There are lots of open areas with huge wheat fields, some as far as you can see.

 

 

 

Every so often you see fields of cows.

 

 

Marat suggested going North from Kurgan to join E22 after taking local advice. I must admit that I thought that the southern route would be easier, but the advice was good and the road was lovely and quiet and it even gave me time to look around while driving …. quite a novelty! There were lorries, but not many.

 

 

 

 

The dashboard is a great place to dry your washing when the sun is out : )

 

 

We stopped in Ishin for lunch as Marat’s sister studied here. We sat out by the park and cooked lunch as Marat and Vanya were going to be away for a while.

 

 

 

If Lew and Adrienne read this, nice place for the kids to play and it has a good feel. Probably a good overnight spot as well.

 

 

 

 

 

So far today has been much more relaxing, not sure if it is just this road, or the fact that traffic reduces as you go east. Either way it is a welcome change!

28th August – Isetskoe

28 Aug

We set off again at 9.00 am this morning. Marat got stopped by the police for another check …. must be at least three times already! Once they were happy we continued on towards Kugan. Today was much more relaxing as being Sunday the traffic was lighter and there were less lorries. We stopped at some roadside stalls and thought how different they were to our roadside services!

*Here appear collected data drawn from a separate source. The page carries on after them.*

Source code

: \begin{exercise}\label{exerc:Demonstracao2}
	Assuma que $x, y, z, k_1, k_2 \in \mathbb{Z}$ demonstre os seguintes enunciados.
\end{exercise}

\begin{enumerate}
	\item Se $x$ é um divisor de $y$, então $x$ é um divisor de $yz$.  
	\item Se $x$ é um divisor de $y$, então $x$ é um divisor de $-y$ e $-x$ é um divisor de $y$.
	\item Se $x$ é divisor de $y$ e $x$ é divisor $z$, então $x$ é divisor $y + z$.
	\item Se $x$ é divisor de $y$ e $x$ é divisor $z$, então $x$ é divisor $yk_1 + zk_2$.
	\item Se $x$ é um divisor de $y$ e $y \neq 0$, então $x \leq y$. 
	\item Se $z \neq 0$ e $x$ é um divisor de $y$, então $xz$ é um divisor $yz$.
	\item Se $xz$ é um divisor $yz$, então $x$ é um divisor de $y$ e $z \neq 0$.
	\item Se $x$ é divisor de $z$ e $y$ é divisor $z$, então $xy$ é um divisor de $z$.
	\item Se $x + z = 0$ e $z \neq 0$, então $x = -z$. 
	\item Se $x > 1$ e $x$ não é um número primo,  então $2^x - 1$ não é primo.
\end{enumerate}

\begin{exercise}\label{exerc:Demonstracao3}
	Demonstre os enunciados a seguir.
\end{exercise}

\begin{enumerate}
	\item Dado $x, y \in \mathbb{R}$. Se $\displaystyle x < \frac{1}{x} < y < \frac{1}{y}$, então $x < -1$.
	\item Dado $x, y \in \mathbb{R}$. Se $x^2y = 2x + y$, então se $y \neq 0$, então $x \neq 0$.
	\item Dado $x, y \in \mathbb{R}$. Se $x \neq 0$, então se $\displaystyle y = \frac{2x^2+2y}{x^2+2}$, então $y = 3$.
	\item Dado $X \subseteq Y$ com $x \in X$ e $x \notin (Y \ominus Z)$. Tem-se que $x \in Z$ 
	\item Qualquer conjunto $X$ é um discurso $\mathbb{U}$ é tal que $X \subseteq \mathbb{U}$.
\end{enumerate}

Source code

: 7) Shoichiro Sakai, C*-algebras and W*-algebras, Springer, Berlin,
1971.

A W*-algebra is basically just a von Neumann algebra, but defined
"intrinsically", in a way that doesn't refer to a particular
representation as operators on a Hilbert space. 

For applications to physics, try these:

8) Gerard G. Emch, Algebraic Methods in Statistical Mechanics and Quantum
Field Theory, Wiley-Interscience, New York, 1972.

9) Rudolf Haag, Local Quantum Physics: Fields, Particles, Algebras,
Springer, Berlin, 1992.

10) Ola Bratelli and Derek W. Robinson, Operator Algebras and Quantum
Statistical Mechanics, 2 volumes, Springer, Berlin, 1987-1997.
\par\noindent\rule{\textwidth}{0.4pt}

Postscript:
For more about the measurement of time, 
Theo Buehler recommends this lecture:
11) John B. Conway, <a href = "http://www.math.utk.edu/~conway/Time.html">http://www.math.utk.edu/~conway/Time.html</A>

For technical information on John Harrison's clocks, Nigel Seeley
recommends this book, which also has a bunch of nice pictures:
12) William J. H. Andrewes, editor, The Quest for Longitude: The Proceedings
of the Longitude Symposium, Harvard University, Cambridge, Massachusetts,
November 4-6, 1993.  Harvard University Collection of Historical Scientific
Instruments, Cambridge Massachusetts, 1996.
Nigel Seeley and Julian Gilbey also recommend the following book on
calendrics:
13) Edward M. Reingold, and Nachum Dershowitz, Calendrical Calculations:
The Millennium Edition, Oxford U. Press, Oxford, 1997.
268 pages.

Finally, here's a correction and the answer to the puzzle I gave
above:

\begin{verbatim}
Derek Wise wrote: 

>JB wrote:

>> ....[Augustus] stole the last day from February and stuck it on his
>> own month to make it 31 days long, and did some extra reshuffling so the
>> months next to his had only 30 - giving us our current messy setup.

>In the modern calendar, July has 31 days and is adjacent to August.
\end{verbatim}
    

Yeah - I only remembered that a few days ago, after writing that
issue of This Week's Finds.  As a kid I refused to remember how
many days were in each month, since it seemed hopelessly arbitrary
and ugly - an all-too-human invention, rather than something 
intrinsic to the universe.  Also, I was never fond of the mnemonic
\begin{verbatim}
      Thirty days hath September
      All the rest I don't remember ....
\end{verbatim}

There were all sorts of snacks for on the way as well as general supplies.

The scenery on the  way to the small town of Isetskoe was open grassland with stands of silver birch. After pine it seems to be the most common tree.

This evening we are camped behind another hotel. Marat and Vanya are staying there, so they do not charge us for parking here. There is also lots of other spots that would be OK around this side of the town. Villages and small towns are still our favorite places to camp.

Finished the day with spicy sauce and pasta. Camping food does not have to be bland …. in fact this nearly took the skin off our lips!!

Is a nice quiet spot …. should sleep well!